**AIM OF THE EXERCISE:**
Before printing, remove every picture; then print the lines below exactly, from the first line through the line containing "number | 端版本号 |".

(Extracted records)
☆ ☆ ☆ ☆

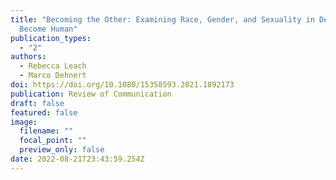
 ```yaml
---
title: "Becoming the Other: Examining Race, Gender, and Sexuality in Detroit:
  Become Human"
publication_types:
  - "2"
authors:
  - Rebecca Leach
  - Marco Dehnert
doi: https://doi.org/10.1080/15358593.2021.1892173
publication: Review of Communication
draft: false
featured: false
image:
  filename: ""
  focal_point: ""
  preview_only: false
date: 2022-08-21T23:43:59.254Z
---
```

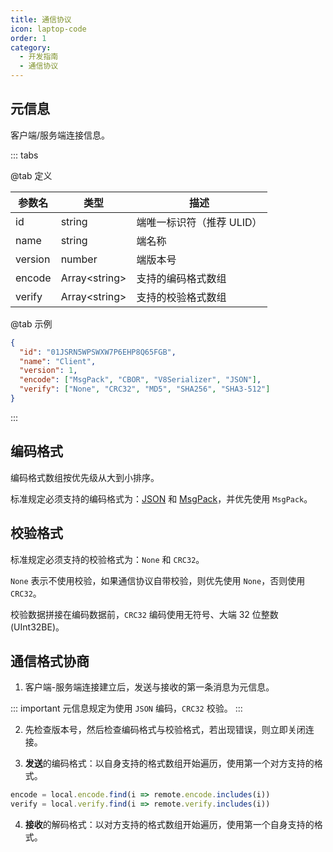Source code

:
 ```yaml
---
title: 通信协议
icon: laptop-code
order: 1
category:
  - 开发指南
  - 通信协议
---
```


## 元信息

客户端/服务端连接信息。

::: tabs

@tab 定义

| 参数名 | 类型 | 描述 |
| --- | --- | --- |
| id | string | 端唯一标识符（推荐 ULID） |
| name | string | 端名称 |
| version | number | 端版本号 |
| encode | Array\<string> | 支持的编码格式数组 |
| verify | Array\<string> | 支持的校验格式数组 |

@tab 示例

```json
{
  "id": "01JSRN5WPSWXW7P6EHP8Q65FGB",
  "name": "Client",
  "version": 1,
  "encode": ["MsgPack", "CBOR", "V8Serializer", "JSON"],
  "verify": ["None", "CRC32", "MD5", "SHA256", "SHA3-512"]
}
```

:::

## 编码格式

编码格式数组按优先级从大到小排序。

标准规定必须支持的编码格式为：[JSON](https://json.org) 和 [MsgPack](https://msgpack.org)，并优先使用 `MsgPack`。

## 校验格式

标准规定必须支持的校验格式为：`None` 和 `CRC32`。

`None` 表示不使用校验，如果通信协议自带校验，则优先使用 `None`，否则使用 `CRC32`。

校验数据拼接在编码数据前，`CRC32` 编码使用无符号、大端 32 位整数 (UInt32BE)。

## 通信格式协商

1. 客户端-服务端连接建立后，发送与接收的第一条消息为元信息。

::: important
元信息规定为使用 `JSON` 编码，`CRC32` 校验。
:::

2. 先检查版本号，然后检查编码格式与校验格式，若出现错误，则立即关闭连接。

3. **发送**的编码格式：以自身支持的格式数组开始遍历，使用第一个对方支持的格式。

```js
encode = local.encode.find(i => remote.encode.includes(i))
verify = local.verify.find(i => remote.verify.includes(i))
```

4. **接收**的解码格式：以对方支持的格式数组开始遍历，使用第一个自身支持的格式。

<Catalog />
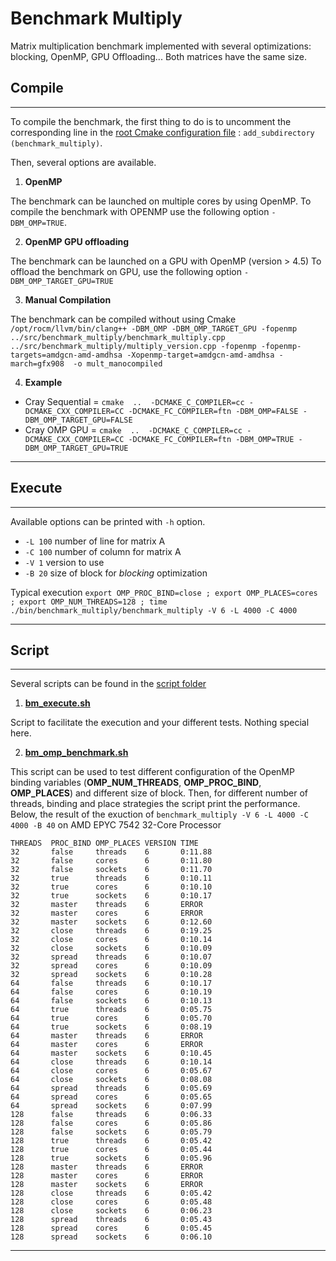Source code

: 
# Benchmark Multiply

Matrix multiplication benchmark implemented with several optimizations: blocking, OpenMP, GPU Offloading...
Both matrices have the same size.


## Compile

-----------

To compile the benchmark, the first thing to do is to uncomment the corresponding line in the [root Cmake configuration file](/src/CMakeLists.txt) : `add_subdirectory (benchmark_multiply)`.

Then, several options are available.

1. **OpenMP**

The benchmark can be launched on multiple cores by using OpenMP.
To compile the benchmark with OPENMP use the following option `-DBM_OMP=TRUE`. 

2. **OpenMP GPU offloading**

The benchmark can be launched on a GPU with OpenMP (version > 4.5)
To offload the benchmark on GPU, use the following option `-DBM_OMP_TARGET_GPU=TRUE`

3. **Manual Compilation**

The benchmark can be compiled without using Cmake
` /opt/rocm/llvm/bin/clang++ -DBM_OMP -DBM_OMP_TARGET_GPU -fopenmp ../src/benchmark_multiply/benchmark_multiply.cpp ../src/benchmark_multiply/multiply_version.cpp -fopenmp -fopenmp-targets=amdgcn-amd-amdhsa -Xopenmp-target=amdgcn-amd-amdhsa -march=gfx908  -o mult_manocompiled`


4. **Example**
- Cray Sequential = ``cmake  ..  -DCMAKE_C_COMPILER=cc -DCMAKE_CXX_COMPILER=CC -DCMAKE_FC_COMPILER=ftn -DBM_OMP=FALSE -DBM_OMP_TARGET_GPU=FALSE``
- Cray OMP GPU = ``cmake  ..  -DCMAKE_C_COMPILER=cc -DCMAKE_CXX_COMPILER=CC -DCMAKE_FC_COMPILER=ftn -DBM_OMP=TRUE -DBM_OMP_TARGET_GPU=TRUE``
---------------------------

## Execute

----------

Available options can be printed with `-h` option.
- ``-L 100`` number of line for matrix A
- ``-C 100`` number of column for matrix A
- ``-V 1``   version to use
- ``-B 20`` size of block for *blocking* optimization

Typical execution
`` export OMP_PROC_BIND=close ; export OMP_PLACES=cores ; export OMP_NUM_THREADS=128 ; time ./bin/benchmark_multiply/benchmark_multiply -V 6 -L 4000 -C 4000
``

---------------------------
## Script

---------------------------
Several scripts can be found in the [script folder](/src/benchmark_multiply/script)

1. **[bm_execute.sh](/src/benchmark_multiply/script/bm_execute.sh)**

Script to facilitate the execution and your different tests. Nothing special here. 


2. **[bm_omp_benchmark.sh](/src/benchmark_multiply/script/bm_omp_benchmark.sh)**

This script can be used to test different configuration of the OpenMP binding variables (**OMP_NUM_THREADS**, **OMP_PROC_BIND**, **OMP_PLACES**) and different size of block.
Then, for different number of threads, binding and place strategies the script print the performance.
Below, the result of the exuction of `benchmark_multiply -V 6 -L 4000 -C 4000 -B 40` on AMD EPYC 7542 32-Core Processor
```
THREADS  PROC_BIND OMP_PLACES VERSION TIME       
32       false     threads    6       0:11.88    
32       false     cores      6       0:11.80    
32       false     sockets    6       0:11.70    
32       true      threads    6       0:10.11    
32       true      cores      6       0:10.10    
32       true      sockets    6       0:10.17    
32       master    threads    6       ERROR      
32       master    cores      6       ERROR      
32       master    sockets    6       0:12.60    
32       close     threads    6       0:19.25    
32       close     cores      6       0:10.14    
32       close     sockets    6       0:10.09    
32       spread    threads    6       0:10.07    
32       spread    cores      6       0:10.09    
32       spread    sockets    6       0:10.28    
64       false     threads    6       0:10.17    
64       false     cores      6       0:10.19    
64       false     sockets    6       0:10.13    
64       true      threads    6       0:05.75    
64       true      cores      6       0:05.70    
64       true      sockets    6       0:08.19    
64       master    threads    6       ERROR      
64       master    cores      6       ERROR      
64       master    sockets    6       0:10.45    
64       close     threads    6       0:10.14    
64       close     cores      6       0:05.67    
64       close     sockets    6       0:08.08    
64       spread    threads    6       0:05.69    
64       spread    cores      6       0:05.65    
64       spread    sockets    6       0:07.99    
128      false     threads    6       0:06.33    
128      false     cores      6       0:05.86    
128      false     sockets    6       0:05.79    
128      true      threads    6       0:05.42    
128      true      cores      6       0:05.44    
128      true      sockets    6       0:05.96    
128      master    threads    6       ERROR      
128      master    cores      6       ERROR      
128      master    sockets    6       ERROR      
128      close     threads    6       0:05.42    
128      close     cores      6       0:05.48    
128      close     sockets    6       0:06.23    
128      spread    threads    6       0:05.43    
128      spread    cores      6       0:05.45    
128      spread    sockets    6       0:06.10 
```






------------

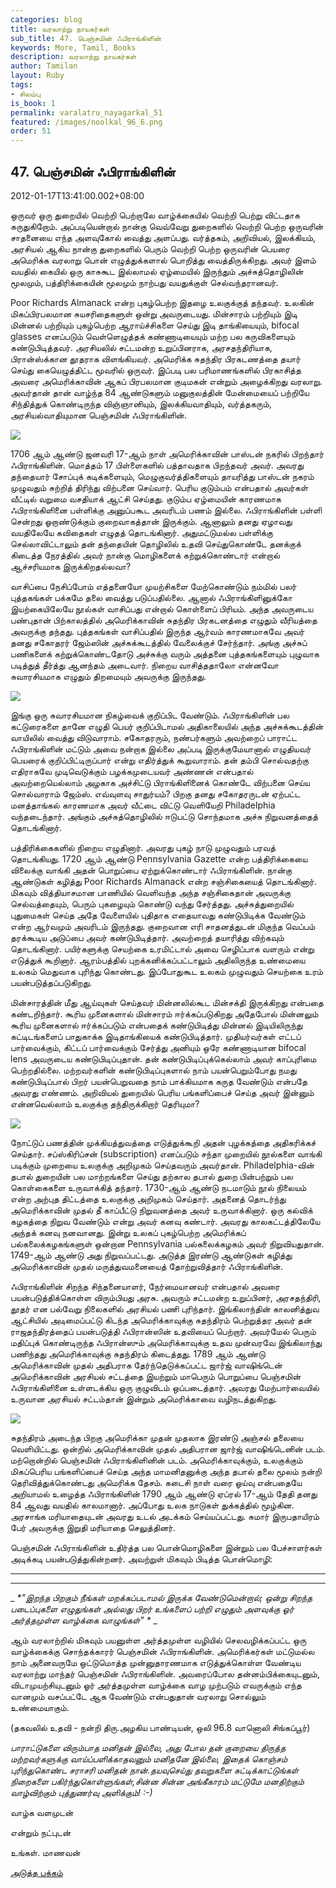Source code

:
 ```yaml
---
categories: blog
title: வரலாற்று நாயகர்கள்
sub_title: 47. பெஞ்சமின் ஃபிராங்கிளின்
keywords: More, Tamil, Books
description: வரலாற்று நாயகர்கள்
author: Tamilan
layout: Ruby
tags:
- சிலம்பு
is_book: 1
permalink: varalatru_nayagarkal_51
featured: /images/noolkal_96_6.png
order: 51
---
```



## 47. பெஞ்சமின் ஃபிராங்கிளின்

2012-01-17T13:41:00.002+08:00

ஒருவர் ஒரு துறையில் வெற்றி பெற்றாலே வாழ்க்கையில் வெற்றி பெற்று விட்டதாக கருதுகிறோம். அப்படியென்றால் நான்கு வெவ்வேறு துறைகளில் வெற்றி பெற்ற ஒருவரின் சாதனையை எந்த அளவுகோல் வைத்து அளப்பது. வர்த்தகம், அறிவியல், இலக்கியம், அரசியல் ஆகிய நான்கு துறைகளில் பெரும் வெற்றி பெற்ற ஒருவரின் பெயரை அமெரிக்க வரலாறு பொன் எழுத்துக்களால் பொறித்து வைத்திருக்கிறது. அவர் இளம் வயதில் கையில் ஒரு காசுகூட இல்லாமல் ஏழ்மையில் இருந்தும் அச்சுத்தொழிலின் மூலமும், பத்திரிக்கையின் மூலமும் நாற்பது வயதுக்குள் செல்வந்தரானவர்.

Poor Richards Almanack என்ற புகழ்பெற்ற இதழை உலகுக்குத் தந்தவர். உலகின் மிகப்பிரபலமான சுயசரிதைகளுள் ஒன்று அவருடையது. மின்சாரம் பற்றியும் இடி மின்னல் பற்றியும் புகழ்பெற்ற ஆராய்ச்சிகளை செய்து இடி தாங்கியையும், bifocal glasses எனப்படும் வெள்ளெழுத்தக் கண்ணாடியையும் மற்ற பல கருவிகளையும் கண்டுபிடித்தவர். அரசியலில் சட்டமன்ற உறுப்பினராக, அரசதந்திரியாக, பிரான்ஸ்க்கான தூதராக விளங்கியவர். அமெரிக்க சுதந்திர பிரகடணத்தை தயார் செய்து கையெழுத்திட்ட மூவரில் ஒருவர். இப்படி பல பரிமாணங்களில் பிரகாசித்த அவரை அமெரிக்காவின் ஆகப் பிரபலமான குடிமகன் என்றும் அழைக்கிறது வரலாறு. அவர்தான் தான் வாழ்ந்த 84 ஆண்டுகளும் மனுகுலத்தின் மேன்மையைப் பற்றியே சிந்தித்துக் கொண்டிருந்த விஞ்ஞானியும், இலக்கியவாதியும், வர்த்தகரும், அரசியல்வாதியுமான பெஞ்சமின் ஃபிராங்கிளின்.

![](http://3.bp.blogspot.com/-NPJ_C4sCYiQ/TxUGNXsmoPI/AAAAAAAABGs/6IaN4YBRWAo/s320/franklin2.jpg)

1706 ஆம் ஆண்டு ஜனவரி 17-ஆம் நாள் அமெரிக்காவின் பாஸ்டன் நகரில் பிறந்தார் ஃபிராங்கிளின். மொத்தம் 17 பிள்ளைகளில் பத்தாவதாக பிறந்தவர் அவர். அவரது தந்தையார் சோப்புக் கடிக்களையும், மெழுகுவர்த்திகளையும் தாயரித்து பாஸ்டன் நகரம் முழுவதும் சுற்றித் திரிந்து விற்பனை செய்வார். பெரிய குடும்பம் என்பதால் அவர்கள் வீட்டில் வறுமை வசதியாக் ஆட்சி செய்தது. குடும்ப ஏழ்மையின் காரணமாக ஃபிராங்கிளினை பள்ளிக்கு அனுப்பகூட அவரிடம் பணம் இல்லை. ஃபிராங்கிளின் பள்ளி சென்றது ஓறாண்டுக்கும் குறைவாகத்தான் இருக்கும். ஆனாலும் தனது ஏழாவது வயதிலேயே கவிதைகள் எழுதத் தொடங்கினார். அதுமட்டுமல்ல பள்ளிக்கு செல்லாவிட்டாலும் தன் தந்தையின் தொழிலில் உதவி செய்துகொண்டே தனக்குக் கிடைத்த நேரத்தில் அவர் நான்கு மொழிகளைக் கற்றுக்கொண்டார் என்றால் ஆச்சரியமாக இருக்கிறதல்லவா?

வாசிப்பை நேசிப்போம் எத்தனையோ முயற்சிகளை மேற்கொண்டும் நம்மில் பலர் புத்தகங்கள் பக்கமே தலை வைத்து படுப்பதில்லை. ஆனால் ஃபிராங்கிளினுக்கோ இயற்கையிலேயே நூல்கள் வாசிப்பது என்றால் கொள்ளைப் பிரியம். அந்த அவருடைய பண்புதான் பிற்காலத்தில் அமெரிக்காவின் சுதந்திர பிரகடனத்தை எழுதும் வீரியத்தை அவருக்கு தந்தது. புத்தகங்கள் வாசிப்பதில் இருந்த ஆர்வம் காரணமாகவே அவர் தனது சகோதரர் ஜேம்ஸின் அச்சுக்கூடத்தில் வேலைக்குச் சேர்ந்தார். அங்கு அச்சுப் பணிகளைக் கற்றுக்கொண்டதோடு அச்சுக்கு வரும் அத்தனை புத்தகங்களையும் புழுவாக படித்துத் தீர்த்து ஆனந்தம் அடைவார். நிறைய வாசித்ததாலோ என்னவோ சுவாரசியமாக எழுதும் திறமையும் அவருக்கு இருந்தது.

![](http://4.bp.blogspot.com/-aXfpEMCQ7Nw/TxUGZNXIIdI/AAAAAAAABG0/OiYiWZBvxYk/s320/Benjamin_Franklin.png)

இங்கு ஒரு சுவாரசியமான நிகழ்வைக் குறிப்பிட வேண்டும். ஃபிராங்கிளின் பல கட்டுரைகளை தானே எழுதி பெயர் குறிப்பிடாமல் அதிகாலையில் அந்த அச்சுக்கூடத்தின் வாயிலில் வைத்து விடுவாராம். சகோதரரும், நண்பர்களும் அவற்றைப் பாராட்ட ஃபிராங்கிளின் மட்டும் அவை நன்றாக இல்லை அப்படி இருக்குமேயானால் எழுதியவர் பெயரைக் குறிப்பிட்டிருப்பார் என்று எதிர்த்துக் கூறுவாராம். தன் தம்பி சொல்வதற்கு எதிராகவே முடிவெடுக்கும் பழக்கமுடையவர் அண்ணன் என்பதால் அவற்றையெல்லாம் அழகாக அச்சிட்டு பிராங்கிளினைக் கொண்டே விற்பனை செய்ய சொல்வாராம் ஜேம்ஸ். எவ்வுளவு சாதுர்யம்? பிறகு தனது சகோதரருடன் ஏற்பட்ட மனத்தாங்கல் காரணமாக அவர் வீட்டை விட்டு வெளியேறி Philadelphia வந்தடைந்தார். அங்கும் அச்சுத்தொழிலில் ஈடுபட்டு சொந்தமாக அச்சு நிறுவனத்தைத் தொடங்கினார்.

பத்திரிக்கைகளில் நிறைய எழுதினார். அவரது புகழ் நாடு முழுவதும் பரவத் தொடங்கியது. 1720 ஆம் ஆண்டு Pennsylvania Gazette என்ற பத்திரிக்கையை விலைக்கு வாங்கி அதன் பொறுப்பை ஏற்றுக்கொண்டார் ஃபிராங்கிளின். நான்கு ஆண்டுகள் கழித்து Poor Richards Almanack என்ற சஞ்சிகையைத் தொடங்கினார். மிகவும் வித்தியாசமான பாணியில் வெளிவந்த அந்த சஞ்சிகைதான் அவருக்கு செல்வத்தையும், பெரும் புகழையும் கொண்டு வந்து சேர்த்தது. அச்சுத்துறையில் புதுமைகள் செய்த அதே வேளையில் புதிதாக எதையாவது கண்டுபிடிக்க வேண்டும் என்ற ஆர்வமும் அவரிடம் இருந்தது. குறைவான எரி சாதனத்துடன் மிகுந்த வெப்பம் தரக்கூடிய அடுப்பை அவர் கண்டுபிடித்தார். அவற்றைத் தயாரித்து விற்கவும் தொடங்கினார். பயிர்களுக்கு செயற்கை உரமிட்டால் அவை செழிப்பாக வளரும் என்று எடுத்துக் கூறினார். ஆரம்பத்தில் புறக்கனிக்கப்பட்டாலும் அதிலிருந்த உண்மையை உலகம் மெதுவாக புரிந்து கொண்டது. இப்போதுகூட உலகம் முழுவதும் செயற்கை உரம் பயன்படுத்தப்படுகிறது.

மின்சாரத்தின் மீது ஆய்வுகள் செய்தவர் மின்னலில்கூட மின்சக்தி இருக்கிறது என்பதை கண்டறிந்தார். கூரிய முனைகளால் மின்சாரம் ஈர்க்கப்படுகிறது அதேபோல் மின்னலும் கூரிய முனைகளால் ஈர்க்கப்படும் என்பதைக் கண்டுபிடித்து மின்னல் இடியிலிருந்து கட்டிடங்களைப் பாதுகாக்க இடிதாங்கியைக் கண்டுபிடித்தார். முதியர்வர்கள் எட்டப் பார்வைக்கும், கிட்டப் பார்வைக்கும் சேர்த்து அனியும் ஒரே கண்ணாடியான bifocal lens அவருடைய கண்டுபிடிப்புதான். தன் கண்டுபிடிப்புக்கெல்லாம் அவர் காப்புரிமை பெற்றதில்லை. மற்றவர்களின் கண்டுபிடிப்புகளால் நாம் பயன்பெறும்போது நமது கண்டுபிடிப்பால் பிறர் பயன்பெறுவதை நாம் பாக்கியமாக கருத வேண்டும் என்பதே அவரது எண்ணம். அறிவியல் துறையில் பெரிய பங்களிப்பைச் செய்த அவர் இன்னும் என்னவெல்லாம் உலகுக்கு தந்திருக்கிறார் தெரியுமா?

![](http://4.bp.blogspot.com/-rHvdtqzhREc/TxUI8-si1mI/AAAAAAAABG8/mn11FWyuimg/s1600/inventor.gif)

நோட்டுப் பணத்தின் முக்கியத்துவத்தை எடுத்துக்கூறி அதன் புழக்கத்தை அதிகரிக்கச் செய்தார். சப்ஸ்கிரிப்சன் (subscription) எனப்படும் சந்தா முறையில் நூல்களை வாங்கி படிக்கும் முறையை உலகுக்கு அறிமுகம் செய்தவரும் அவர்தான். Philadelphia-வின் தபால் துறையின் பல மாற்றங்களை செய்து தற்கால தபால் துறை பின்பற்றும் பல கொள்கைகளை உருவாக்கித் தந்தார். 1730-ஆம் ஆண்டு நடமாடும் நூல் நிலையம் என்ற அற்புத திட்டத்தை உலகுக்கு அறிமுகம் செய்தார். அதனைத் தொடர்ந்து அமெரிக்காவின் முதல் தீ காப்பீட்டு நிறுவனத்தை அவர் உருவாக்கினார். ஒரு கல்விக் கழகத்தை நிறுவ வேண்டும் என்று அவர் கனவு கண்டார். அவரது காலகட்டத்திலேயே அந்தக் கனவு நனவானது. இன்று உலகப் புகழ்பெற்ற அமெரிக்கப் பல்கலைக்கழகங்களுள் ஒன்றான Pennsylvania பல்கலைக்கழகம் அவர் நிறுவியதுதான். 1749-ஆம் ஆண்டு அது நிறுவப்பட்டது. அடுத்த இரண்டு ஆண்டுகள் கழித்து அமெரிக்காவின் முதல் மருத்துவமனையைத் தோற்றுவித்தார் ஃபிராங்கிளின்.

ஃபிராங்கிளின் சிறந்த சிந்தனையாளர், நேர்மையானவர் என்பதால் அவரை பயன்படுத்திக்கொள்ள விரும்பியது அரசு. அவரும் சட்டமன்ற உறுப்பினர், அரசதந்திரி, தூதர் என பல்வேறு நிலைகளில் அரசியல் பணி புரிந்தார். இங்கிலாந்தின் காலனித்துவ ஆட்சியில் அடிமைப்பட்டு கிடந்த அமெரிக்காவுக்கு சுதந்திரம் பெற்றுத்தர அவர் தன் ராஜதந்திரத்தைப் பயன்படுத்தி ஃபிரான்ஸின் உதவியைப் பெற்றார். அவர்மேல் பெரும் மதிப்புக் கொண்டிருந்த ஃபிரான்ஸும் அமெரிக்காவுக்கு உதவ முன்வரவே இங்கிலாந்து பணிந்தது அமெரிக்காவுக்கு சுதந்திரம் கிடைத்தது. 1789 ஆம் ஆண்டு அமெரிக்காவின் முதல் அதிபராக தேர்ந்தெடுக்கப்பட்ட ஜார்ஜ் வாஷிங்டென் அமெரிக்காவின் அரசியல் சட்டத்தை இயற்றும் மாபெரும் பொறுப்பை பெஞ்சமின் ஃபிராங்கிளினை உள்ளடக்கிய ஒரு குழுவிடம் ஒப்படைத்தார். அவரது மேற்பார்வையில் உருவான அரசியல் சட்டம்தான் இன்றும் அமெரிக்காவை வழிநடத்துகிறது.

![](http://1.bp.blogspot.com/-Son6x3IoJKg/TxUJGsRk28I/AAAAAAAABHE/cXZN_iHHU1c/s320/Benjamin-Franklin.jpg)

சுதந்திரம் அடைந்த பிறகு அமெரிக்கா முதன் முதலாக இரண்டு அஞ்சல் தலையை வெளியிட்டது. ஒன்றில் அமெரிக்காவின் முதல் அதிபரான ஜார்ஜ் வாஷிங்டெனின் படம். மற்றொன்றில் பெஞ்சமின் ஃபிராங்கிளினின் படம். அமெரிக்காவுக்கும், உலகுக்கும் மிகப்பெரிய பங்களிப்பைச் செய்த அந்த மாமனிதனுக்கு அந்த தபால் தலை மூலம் நன்றி தெரிவித்துக்கொண்டது அமெரிக்க தேசம். கடைசி நாள் வரை ஓய்வு என்பதையே அறியாமல் உழைத்த ஃபிராங்கிளின் 1790 ஆம் ஆண்டு ஏப்ரல் 17-ஆம் தேதி தனது 84 ஆவது வயதில் காலமானார். அப்போது உலக நாடுகள் துக்கத்தில் மூழ்கின. அரசாங்க மரியாதையுடன் அவரது உடல் அடக்கம் செய்யப்பட்டது. சுமார் இருபதாயிரம் பேர் அவருக்கு இறுதி மரியாதை செலுத்தினர்.

பெஞ்சமின் ஃபிராங்கிளின் உதிர்த்த பல பொன்மொழிகளை இன்றும் பல பேச்சாளர்கள் அடிக்கடி பயன்படுத்துகின்றனர். அவற்றுள் மிகவும் பிடித்த பொன்மொழி:

* * *

* * *

_ _*"இறந்த பிறகும் நீங்கள் மறக்கப்படாமல் இருக்க வேண்டுமென்றால்; ஒன்று சிறந்த படைப்புகளை எழுதுங்கள் அல்லது பிறர் உங்களைப் பற்றி எழுதும் அளவுக்கு ஓர் அர்த்தமுள்ள வாழ்க்கை வாழுங்கள்" *_ _

ஆம் வரலாற்றில் மிகவும் பயனுள்ள அர்த்தமுள்ள வழியில் செலவழிக்கப்பட்ட ஒரு வாழ்க்கைக்கு சொந்தக்காரர் பெஞ்சமின் ஃபிராங்கிளின். அமெரிக்கர்கள் மட்டுமல்ல நாம் அனைவருமே ஒட்டுமொத்த முன்னுதாரணமாக எடுத்துக்கொள்ள வேண்டிய வரலாற்று மாந்தர் பெஞ்சமின் ஃபிராங்கிளின். அவரைப்போல தன்னம்பிக்கையுடனும், விடாமுயற்சியுடனும் ஓர் அர்த்தமுள்ள வாழ்க்கை வாழ முற்படும் எவருக்கும் எந்த வானமும் வசப்பட்டே ஆக வேண்டும் என்பதுதான் வரலாறு சொல்லும் உண்மையாகும்.

(தகவலில் உதவி - நன்றி திரு.அழகிய பாண்டியன், ஒலி 96.8 வானொலி சிங்கப்பூர்)

_பாராட்டுகளை விரும்பாத மனிதன் இல்லை, அது போல தன் குறையை திருத்த மற்றவர்களுக்கு வாய்ப்பளிக்காதவனும் மனிதனே இல்லை, இதைக் கொஞ்சம் புரிந்துகொண்ட சராசரி மனிதன் நான்.தயவுசெய்து தவறுகளை சுட்டிக்காட்டுங்கள் நிறைகளை பகிர்ந்துகொள்ளுங்கள்,சின்ன சின்ன அங்கீகாரம் மட்டுமே மனதிற்கும் வாழ்விற்கும் புத்துணர்வு அளிக்கும்! :-)_

வாழ்க வளமுடன்

என்றும் நட்புடன்

உங்கள். மாணவன்

[அடுத்த பக்கம்](varalatru_nayagarkal_52)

☆ ☆ ☆ ☆

**EXPECTED ANSWER:**
 ```yaml
---
title: "Becoming the Other: Examining Race, Gender, and Sexuality in Detroit:
  Become Human"
publication_types:
  - "2"
authors:
  - Rebecca Leach
  - Marco Dehnert
doi: https://doi.org/10.1080/15358593.2021.1892173
publication: Review of Communication
draft: false
featured: false
image:
  filename: ""
  focal_point: ""
  preview_only: false
date: 2022-08-21T23:43:59.254Z
---
```

Source code

:
 ```yaml
---
title: 通信协议
icon: laptop-code
order: 1
category:
  - 开发指南
  - 通信协议
---
```


## 元信息

客户端/服务端连接信息。

::: tabs

@tab 定义

| 参数名 | 类型 | 描述 |
| --- | --- | --- |
| id | string | 端唯一标识符（推荐 ULID） |
| name | string | 端名称 |
| version | number | 端版本号 |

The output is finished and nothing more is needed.